[Data records Boundary: Start]

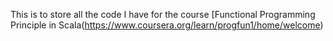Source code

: This is to store all the code I have for the course [Functional Programming Principle in Scala(https://www.coursera.org/learn/progfun1/home/welcome)

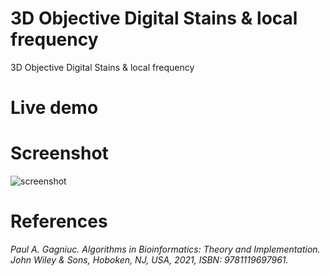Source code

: # 3D Objective Digital Stains &amp; local frequency
3D Objective Digital Stains &amp; local frequency

# Live demo


# Screenshot
![screenshot]()

# References

<i>Paul A. Gagniuc. Algorithms in Bioinformatics: Theory and Implementation. John Wiley & Sons, Hoboken, NJ, USA, 2021, ISBN: 9781119697961.</i>
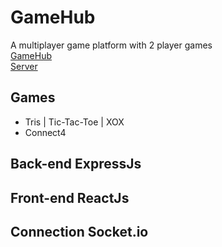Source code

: # GameHub
 A multiplayer game platform with 2 player games <br>
 [GameHub](https://game-hub-bkgt.onrender.com/) <br>
 [Server](https://game-hub-4tbi.onrender.com/)

 ## Games
 * Tris | Tic-Tac-Toe | XOX
 * Connect4
 ## Back-end ExpressJs
 ## Front-end ReactJs
 ## Connection Socket.io
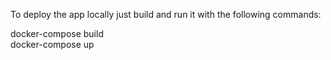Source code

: To deploy the app locally just build and run it with the following commands:  
  
docker-compose build  
docker-compose up  
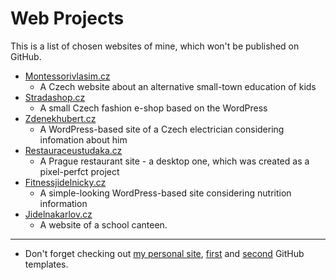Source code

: # Web Projects
This is a list of chosen websites of mine, which won't be published on GitHub.


- [Montessorivlasim.cz](http://montessorivlasim.cz)
  - A Czech website about an alternative small-town education of kids
- [Stradashop.cz](http://stradashop.cz)
  - A small Czech fashion e-shop based on the WordPress
- [Zdenekhubert.cz](http://zdenekhubert.cz)
  - A WordPress-based site of a Czech electrician considering infomation about him
- [Restauraceustudaka.cz](http://restauraceustudaka.cz)
  - A Prague restaurant site - a desktop one, which was created as a pixel-perfct project
- [Fitnessjidelnicky.cz](http://fitnessjidelnicky.cz)
  - A simple-looking WordPress-based site considering nutrition information
- [Jidelnakarlov.cz](http://jidelnakarlov.cz/)
  - A website of a school canteen.   

------
  
- Don't forget checking out [my personal site](http://pesout.eu), [first](https://pesout.github.io/first-template) and [second](https://pesout.github.io/second-template) GitHub templates.
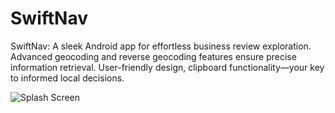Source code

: # SwiftNav
 SwiftNav: A sleek Android app for effortless business review exploration. Advanced geocoding and reverse geocoding features ensure precise information retrieval. User-friendly design, clipboard functionality—your key to informed local decisions.

![Splash Screen](https://github.com/vm-123-prog/SwiftNav/assets/79893441/b7539886-2a4e-4c61-b76f-9b00644e2420)
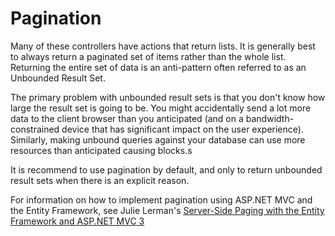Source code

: # Pagination

Many of these controllers have actions that return lists. It is generally best to
always return a paginated set of items rather than the whole list. Returning the 
entire set of data is an anti-pattern often referred to as an Unbounded Result Set.

The primary problem with unbounded result sets is that you don't know how large the
result set is going to be. You might accidentally send a lot more data to the client 
browser than you anticipated (and on a bandwidth-constrained device that has 
significant impact on the user experience).  Similarly, making unbound queries
against your database can use more resources than anticipated causing blocks.s

It is recommend to use pagination by default, and only to return unbounded result
sets when there is an explicit reason.

For information on how to implement pagination using ASP.NET MVC and the Entity Framework, 
see Julie Lerman's [Server-Side Paging with the Entity Framework and ASP.NET MVC 3](http://msdn.microsoft.com/en-us/magazine/gg650669.aspx)
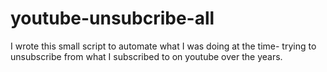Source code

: # youtube-unsubcribe-all
I wrote this small script to automate what I was doing at the time- trying to unsubscribe from what I subscribed to on youtube over the years.
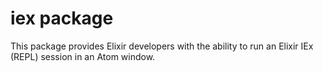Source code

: # iex package

This package provides Elixir developers with the ability to run an Elixir IEx (REPL) session in an Atom window.
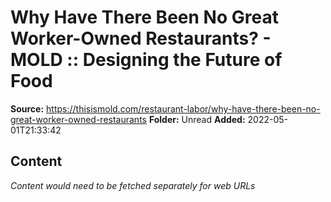 # Why Have There Been No Great Worker-Owned Restaurants? - MOLD :: Designing the Future of Food

**Source:** https://thisismold.com/restaurant-labor/why-have-there-been-no-great-worker-owned-restaurants
**Folder:** Unread
**Added:** 2022-05-01T21:33:42




## Content
*Content would need to be fetched separately for web URLs*
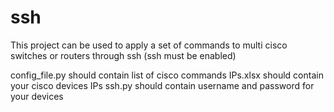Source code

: # ssh



This project can be used to apply a set of commands to multi cisco switches or routers through ssh (ssh must be enabled)

config_file.py  should contain list of cisco commands
IPs.xlsx        should contain your cisco devices IPs
ssh.py          should contain username and password for your devices
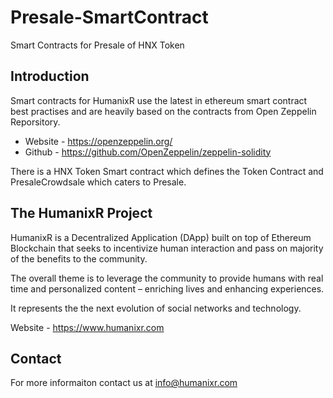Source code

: # Presale-SmartContract
Smart Contracts for Presale of HNX Token

## Introduction

Smart contracts for HumanixR use the latest in ethereum smart contract best practises and are heavily based on the contracts from Open Zeppelin Reporsitory. 
  * Website - https://openzeppelin.org/
  * Github - https://github.com/OpenZeppelin/zeppelin-solidity

There is a HNX Token Smart contract which defines the Token Contract and PresaleCrowdsale which caters to Presale.

## The HumanixR Project

HumanixR is a Decentralized Application (DApp) built on top of Ethereum Blockchain
that seeks to incentivize human interaction and pass on majority of the benefits to
the community.


The overall theme is to leverage the community to provide humans with real time
and personalized content – enriching lives and enhancing experiences.

It represents the the next evolution of social networks and technology.

Website - https://www.humanixr.com

## Contact

For more informaiton contact us at info@humanixr.com
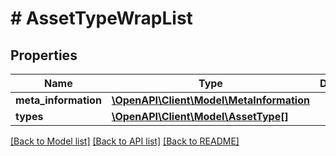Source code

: # # AssetTypeWrapList

## Properties

Name | Type | Description | Notes
------------ | ------------- | ------------- | -------------
**meta_information** | [**\OpenAPI\Client\Model\MetaInformation**](MetaInformation.md) |  | [optional]
**types** | [**\OpenAPI\Client\Model\AssetType[]**](AssetType.md) |  | [optional]

[[Back to Model list]](../../README.md#models) [[Back to API list]](../../README.md#endpoints) [[Back to README]](../../README.md)
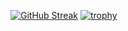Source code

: 
[![GitHub Streak](https://github-readme-streak-stats.herokuapp.com/?user=oleg1994)](https://git.io/streak-stats)
[![trophy](https://github-profile-trophy.vercel.app/?username=oleg1994)](https://github.com/ryo-ma/github-profile-trophy)

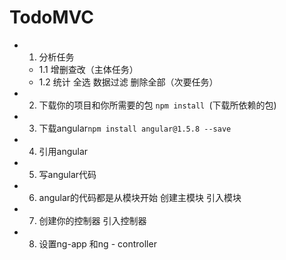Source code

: # TodoMVC
- 1. 分析任务
	+ 1.1 增删查改（主体任务）
	+ 1.2 统计 全选 数据过滤 删除全部（次要任务）
- 2. 下载你的项目和你所需要的包  `npm install `(下载所依赖的包)
- 3. 下载angular`npm install angular@1.5.8 --save`
- 4. 引用angular
- 5. 写angular代码
- 6. angular的代码都是从模块开始 创建主模块 引入模块
- 7. 创建你的控制器 引入控制器
- 8. 设置ng-app 和ng - controller
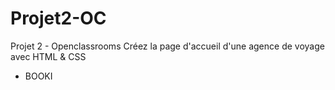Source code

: # Projet2-OC

Projet 2 - Openclassrooms
Créez la page d'accueil d'une agence de voyage avec HTML & CSS
- BOOKI

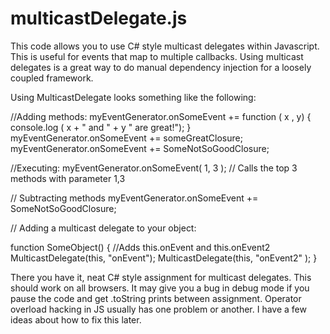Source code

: multicastDelegate.js
============

This code allows you to use C# style multicast delegates within Javascript. This is useful for events that map to multiple callbacks. Using multicast delegates is a great way to do manual dependency injection for a loosely coupled framework.

Using MulticastDelegate looks something like the following:

//Adding methods:
myEventGenerator.onSomeEvent += function ( x , y) { console.log ( x + " and " + y " are great!"); }
myEventGenerator.onSomeEvent += someGreatClosure;
myEventGenerator.onSomeEvent += SomeNotSoGoodClosure;

//Executing:
myEventGenerator.onSomeEvent( 1, 3 ); // Calls the top 3 methods with parameter 1,3


// Subtracting methods
myEventGenerator.onSomeEvent += SomeNotSoGoodClosure;



// Adding a multicast delegate to your object:

function SomeObject()
{
  //Adds this.onEvent and this.onEvent2
  MulticastDelegate(this, "onEvent"); 
  MulticastDelegate(this, "onEvent2" );
}

There you have it, neat C# style assignment for multicast delegates. This should work on all browsers. It may give you a bug in debug mode if you pause the code and get .toString prints between assignment. Operator overload hacking in JS usually has one problem or another. I have a few ideas about how to fix this later.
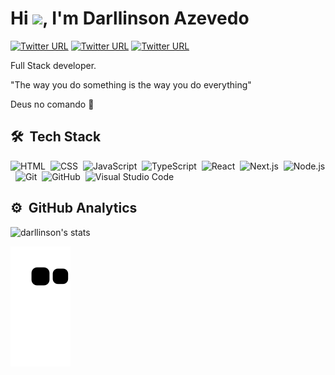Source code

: <h1 align="left">Hi <img src="https://raw.githubusercontent.com/kaueMarques/kaueMarques/master/hi.gif" width="30px">, I'm Darllinson Azevedo</h1>

[![Twitter URL](https://img.shields.io/twitter/url?color=red&label=_darllinson&logo=instagram&logoColor=white&style=flat-square&url=https%3A%2F%2Fwww.linkedin.com%2Fin%2Fdarllinson-azevedo%2F)](https://instagram.com/_darllinson)
[![Twitter URL](https://img.shields.io/twitter/url?color=red&label=Darllinson%20Azevedo&logo=linkedin&logoColor=white&style=flat-square&url=https%3A%2F%2Fwww.linkedin.com%2Fin%2Fdarllinson-azevedo%2F)](https://www.linkedin.com/in/darllinson-azevedo/)
[![Twitter URL](https://img.shields.io/twitter/url?color=red&label=azevedo.darllinson%40gmail.com&logo=gmail&logoColor=white&style=flat-square&url=https%3A%2F%2Fwww.linkedin.com%2Fin%2Fdarllinson-azevedo%2F)](mailto:azevedo.darllinson@gmail.com)

Full Stack developer.

"The way you do something is the way you do everything"

Deus no comando 🙏

## 🛠 &nbsp;Tech Stack

![HTML](https://img.shields.io/badge/-HTML-05122A?style=flat-square&logo=HTML5)&nbsp;
![CSS](https://img.shields.io/badge/-CSS-05122A?style=flat-square&logo=CSS3&logoColor=1572B6)&nbsp;
![JavaScript](https://img.shields.io/badge/-JavaScript-05122A?style=flat-square&logo=javascript)&nbsp;
![TypeScript](https://img.shields.io/badge/-TypeScript-05122A?style=flat-square&logo=TypeScript)&nbsp;
![React](https://img.shields.io/badge/-React-05122A?style=flat-square&logo=react)&nbsp;
![Next.js](https://img.shields.io/badge/-Next.js-05122A?style=flat-square&logo=Next.js)&nbsp;
![Node.js](https://img.shields.io/badge/-Node.js-05122A?style=flat-square&logo=node.js)&nbsp;
![Git](https://img.shields.io/badge/-Git-05122A?style=flat-square&logo=git)&nbsp;
![GitHub](https://img.shields.io/badge/-GitHub-05122A?style=flat-square&logo=github)&nbsp;
![Visual Studio Code](https://img.shields.io/badge/-Visual%20Studio%20Code-05122A?style=flat-square&logo=visual-studio-code&logoColor=007ACC)&nbsp;

## ⚙️ &nbsp;GitHub Analytics

<p align="left">
<img width="530em" src="https://github-readme-stats.vercel.app/api?username=darllinsonazvd&show_icons=true&theme=vision-friendly-dark" alt="darllinson's stats"/>
</p>

![snake svg](https://github.com/darllinsonazvd/darllinsonazvd/blob/output/github-contribution-grid-snake.svg)
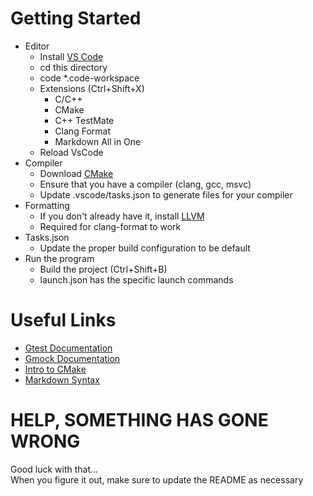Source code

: # Getting Started
- Editor
  - Install [VS Code](https://code.visualstudio.com/)
  - cd this directory
  - code *.code-workspace
  - Extensions (Ctrl+Shift+X)
    - C/C++
    - CMake
    - C++ TestMate
    - Clang Format
    - Markdown All in One
  - Reload VsCode
- Compiler
  - Download [CMake](https://cmake.org/download/)
  - Ensure that you have a compiler (clang, gcc, msvc)
  - Update .vscode/tasks.json to generate files for your compiler
- Formatting
  - If you don't already have it, install [LLVM](https://llvm.org/releases/)
  - Required for clang-format to work
- Tasks.json
    - Update the proper build configuration to be default
- Run the program
    - Build the project (Ctrl+Shift+B)
    - launch.json has the specific launch commands

# Useful Links
- [Gtest Documentation](https://github.com/google/googletest/blob/master/googletest/docs/primer.md)
- [Gmock Documentation](https://github.com/google/googletest/blob/master/googlemock/docs/cook_book.md)
- [Intro to CMake](https://www.johnlamp.net/cmake-tutorial-1-getting-started.html)
- [Markdown Syntax](https://www.markdownguide.org/basic-syntax)

# HELP, SOMETHING HAS GONE WRONG
Good luck with that...  
When you figure it out, make sure to update the README as necessary
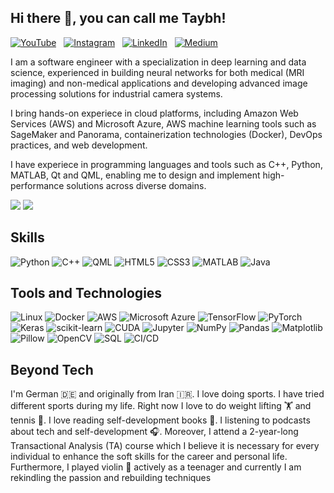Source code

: ## Hi there 👋, you can call me Taybh! 
[![YouTube](https://img.shields.io/badge/YouTube-%20-red?logo=youtube&style=social)](https://youtube.com/@tech_d3coded?feature=shared)&nbsp;&nbsp;
[![Instagram](https://img.shields.io/badge/Instagram-%20-%23E4405F?logo=instagram&style=social)](https://www.instagram.com/tech.decoded.de?igsh=ZWp0NXYzY3Fld3o3&utm_source=qr)&nbsp;&nbsp;
[![LinkedIn](https://img.shields.io/badge/LinkedIn-%20-blue?logo=linkedin&style=social)](https://www.linkedin.com/in/tayebeh-bahador-23356a185/)&nbsp;&nbsp;
[![Medium](https://img.shields.io/badge/Medium-%20-black?logo=medium&style=social)](https://medium.com/@innovate_tiba)

I am a software engineer with a specialization in deep learning and data science, experienced in building neural networks for both medical (MRI imaging) and non-medical applications and developing advanced image processing solutions for industrial camera systems.

I bring hands-on experiece in cloud platforms, including Amazon Web Services (AWS) and Microsoft Azure, AWS machine learning tools such as SageMaker and Panorama, containerization technologies (Docker), DevOps practices, and web development.

I have experiece in programming languages and tools such as C++, Python, MATLAB, Qt and QML, enabling me to design and implement high-performance solutions across diverse domains.

<img src="https://img.shields.io/badge/Python-3776AB?logo=python&logoColor=white&style=flat" />
<img src="https://img.shields.io/badge/JavaScript-F7DF1E?logo=javascript&logoColor=black&style=flat" />

## Skills

![Python](https://img.shields.io/badge/Python-3776AB?logo=python&logoColor=white&style=flat)
![C++](https://img.shields.io/badge/C++-00599C?logo=c%2B%2B&logoColor=white&style=flat)
![QML](https://img.shields.io/badge/QML-41CD52?logo=qt&logoColor=white&style=flat)
![HTML5](https://img.shields.io/badge/HTML5-E34F26?logo=html5&logoColor=white&style=flat)
![CSS3](https://img.shields.io/badge/CSS3-1572B6?logo=css3&logoColor=white&style=flat)
![MATLAB](https://img.shields.io/badge/MATLAB-0076A8?logo=mathworks&logoColor=white&style=flat)
![Java](https://img.shields.io/badge/Java-007396?logo=java&logoColor=white&style=flat)

## Tools and Technologies

![Linux](https://img.shields.io/badge/Linux-FCC624?logo=linux&logoColor=black&style=flat)
![Docker](https://img.shields.io/badge/Docker-2496ED?logo=docker&logoColor=white&style=flat)
![AWS](https://img.shields.io/badge/AWS-232F3E?logo=amazon-aws&logoColor=white&style=flat)
![Microsoft Azure](https://img.shields.io/badge/Azure-0078D4?logo=microsoft-azure&logoColor=white&style=flat)
![TensorFlow](https://img.shields.io/badge/TensorFlow-FF6F00?logo=tensorflow&logoColor=white&style=flat)
![PyTorch](https://img.shields.io/badge/PyTorch-EE4C2C?logo=pytorch&logoColor=white&style=flat)
![Keras](https://img.shields.io/badge/Keras-D00000?logo=keras&logoColor=white&style=flat)
![scikit-learn](https://img.shields.io/badge/scikit--learn-F7931E?logo=scikit-learn&logoColor=white&style=flat)
![CUDA](https://img.shields.io/badge/CUDA-76B900?logo=nvidia&logoColor=white&style=flat)
![Jupyter](https://img.shields.io/badge/Jupyter-F37626?logo=jupyter&logoColor=white&style=flat)
![NumPy](https://img.shields.io/badge/NumPy-013243?logo=numpy&logoColor=white&style=flat)
![Pandas](https://img.shields.io/badge/Pandas-150458?logo=pandas&logoColor=white&style=flat)
![Matplotlib](https://img.shields.io/badge/Matplotlib-11557C?logo=matplotlib&logoColor=white&style=flat)
![Pillow](https://img.shields.io/badge/Pillow-CC3333?logo=pillow&logoColor=white&style=flat)
![OpenCV](https://img.shields.io/badge/OpenCV-5C3EE8?logo=opencv&logoColor=white&style=flat)
![SQL](https://img.shields.io/badge/SQL-4479A1?logo=postgresql&logoColor=white&style=flat)
![CI/CD](https://img.shields.io/badge/CI/CD-222222?logo=github-actions&logoColor=white&style=flat)

## Beyond Tech

I'm German 🇩🇪 and originally from Iran 🇮🇷. 
I love doing sports. I have tried different sports during my life. Right now I love to do weight lifting 🏋 and tennis 🎾. 
I love reading self-development books 📖.
I listening to podcasts about tech and self-development 🎧. Moreover, I attend a 2-year-long Transactional Analysis (TA) course which I believe it is necessary for every individual to enhance the soft skills for the career and personal life. 
Furthermore, I played violin 🎻 actively as a teenager and currently I am rekindling the passion and rebuilding techniques




<!--
**Taybh/taybh** is a ✨ _special_ ✨ repository because its `README.md` (this file) appears on your GitHub profile.

Here are some ideas to get you started:

- 🔭 I’m currently working on ...
- 🌱 I’m currently learning ...
- 👯 I’m looking to collaborate on ...
- 🤔 I’m looking for help with ...
- 💬 Ask me about ...
- 📫 How to reach me: ...
- 😄 Pronouns: ...
- ⚡ Fun fact: ...
-->
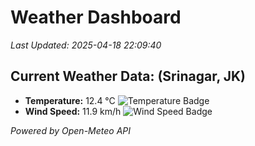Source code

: 
# Weather Dashboard

_Last Updated: 2025-04-18 22:09:40_

## Current Weather Data: (Srinagar, JK)
- **Temperature:** 12.4 °C ![Temperature Badge](https://img.shields.io/badge/Temperature-Low%20Temp-blue)
- **Wind Speed:** 11.9 km/h ![Wind Speed Badge](https://img.shields.io/badge/Wind%20Speed-Light%20Wind-blue)

*Powered by Open-Meteo API*
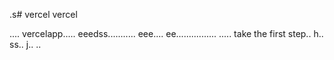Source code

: .s# vercel
vercel

....
vercelapp.....
eeedss...........
eee....
 ee................
.....
 take the first step..
h..
ss..
j..
..
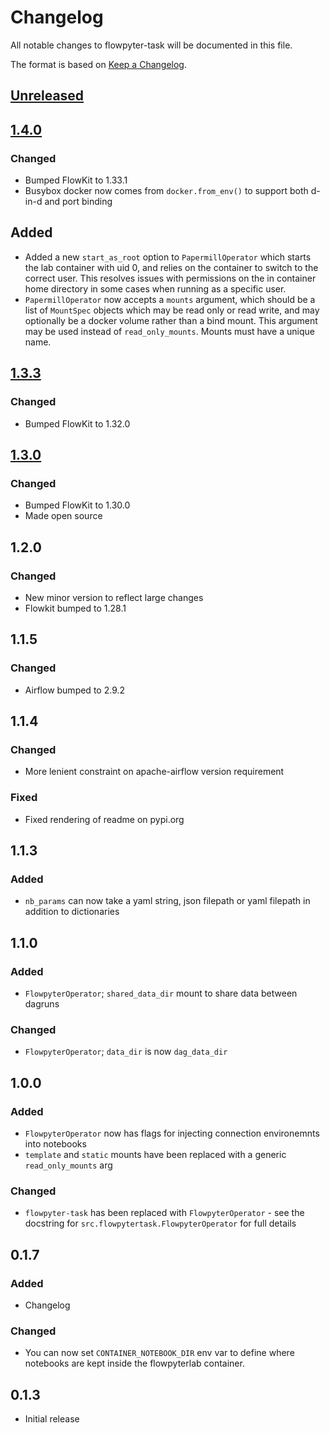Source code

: # Changelog

All notable changes to flowpyter-task will be documented in this file.

The format is based on [Keep a Changelog](https://keepachangelog.com/en/1.0.0/).

## [Unreleased]

## [1.4.0]

### Changed

- Bumped FlowKit to 1.33.1
- Busybox docker now comes from `docker.from_env()` to support both d-in-d and port binding

## Added

- Added a new `start_as_root` option to `PapermillOperator` which starts the lab container with uid 0, and relies on the container to switch to the correct user. This resolves issues with permissions on the in container home directory in some cases when running as a specific user.
- `PapermillOperator` now accepts a `mounts` argument, which should be a list of `MountSpec` objects which may be read only or read write, and may optionally be a docker volume rather than a bind mount. This argument may be used instead of `read_only_mounts`. Mounts must have a unique name.


## [1.3.3]

### Changed

- Bumped FlowKit to 1.32.0

## [1.3.0]

### Changed

- Bumped FlowKit to 1.30.0
- Made open source

## 1.2.0

### Changed
- New minor version to reflect large changes
- Flowkit bumped to 1.28.1

## 1.1.5

### Changed
- Airflow bumped to 2.9.2

## 1.1.4
  
### Changed
- More lenient constraint on apache-airflow version requirement

### Fixed
- Fixed rendering of readme on pypi.org

## 1.1.3

### Added
- `nb_params` can now take a yaml string, json filepath or yaml filepath in addition to dictionaries

## 1.1.0

### Added
- `FlowpyterOperator`; `shared_data_dir` mount to share data between dagruns
  
### Changed
- `FlowpyterOperator`; `data_dir` is now `dag_data_dir`

## 1.0.0

### Added
- `FlowpyterOperator` now has flags for injecting connection environemnts into notebooks
- `template` and `static` mounts have been replaced with a generic `read_only_mounts` arg

### Changed
- `flowpyter-task` has been replaced with `FlowpyterOperator` - see the docstring for `src.flowpytertask.FlowpyterOperator` for full details

## 0.1.7

### Added

- Changelog

### Changed

- You can now set `CONTAINER_NOTEBOOK_DIR` env var to define where notebooks are kept inside the flowpyterlab container.

## 0.1.3

- Initial release

[Unreleased]: https://github.com/Flowminder/flowpyter-task/compare/1.4.0...main
[1.4.0]: https://github.com/Flowminder/flowpyter-task/compare/1.3.3...1.4.0
[1.3.3]: https://github.com/Flowminder/flowpyter-task/compare/1.3.0...1.3.3
[1.3.0]: https://github.com/Flowminder/flowpyter-task/tree/1.3.0
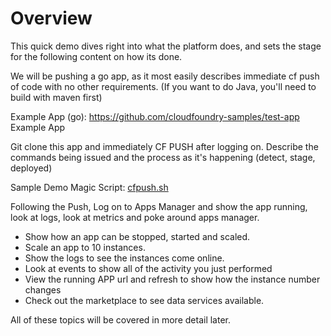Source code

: # Overview
This quick demo dives right into what the platform does, and sets the stage for the following content on how its done.

We will be pushing a go app, as it most easily describes immediate cf push of code with no other requirements.  (If you want to do Java, you'll need to build with maven first)

Example App (go): https://github.com/cloudfoundry-samples/test-app
Example App

Git clone this app and immediately CF PUSH after logging on.  Describe the commands being issued and the process as it's happening (detect, stage, deployed)

Sample Demo Magic Script: [cfpush.sh](./cfpush.sh)

Following the Push, Log on to Apps Manager and show the app running, look at logs, look at metrics and poke around apps manager.  
* Show how an app can be stopped, started and scaled.  
* Scale an app to 10 instances.  
* Show the logs to see the instances come online.  
* Look at events to show all of the activity you just performed
* View the running APP url and refresh to show how the instance number changes
* Check out the marketplace to see data services available.
  
All of these topics will be covered in more detail later.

[Data records Boundary: End]

What is needed: A single number is the whole answer: the tally of lines in the entries that hold "self".

Response box: 2